__EXERCISE DESCRIPTION__.
Copy each line below in which the string "contains" appears.

__DATA PROVIDED__.
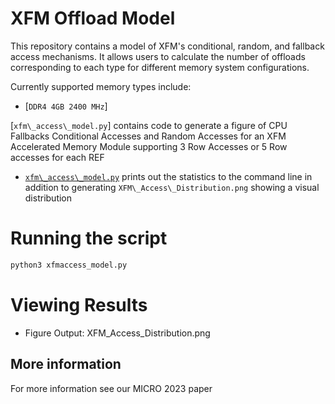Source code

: # XFM Offload Model

This repository contains a model of XFM's conditional, random, and fallback
access mechanisms. It allows users to calculate the number of offloads
corresponding to each type for different memory system configurations.

Currently supported memory types include:
- [`DDR4 4GB 2400 MHz`]

[`xfm\_access\_model.py`] contains code to generate a figure of CPU Fallbacks
Conditional Accesses and Random Accesses for an XFM Accelerated Memory Module
supporting 3 Row Accesses or 5 Row accesses for each REF

- [`xfm\_access\_model.py`](./xfm_access_model.py) prints out the statistics
to the command line in addition to generating `XFM\_Access\_Distribution.png`
showing a visual distribution

# Running the script
```bash
python3 xfmaccess_model.py
```

# Viewing Results
* Figure Output: XFM\_Access\_Distribution.png

## More information

For more information see our MICRO 2023 paper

__WRITTEN RESPONSE__.
This repository contains a model of XFM's conditional, random, and fallback
[`xfm\_access\_model.py`] contains code to generate a figure of CPU Fallbacks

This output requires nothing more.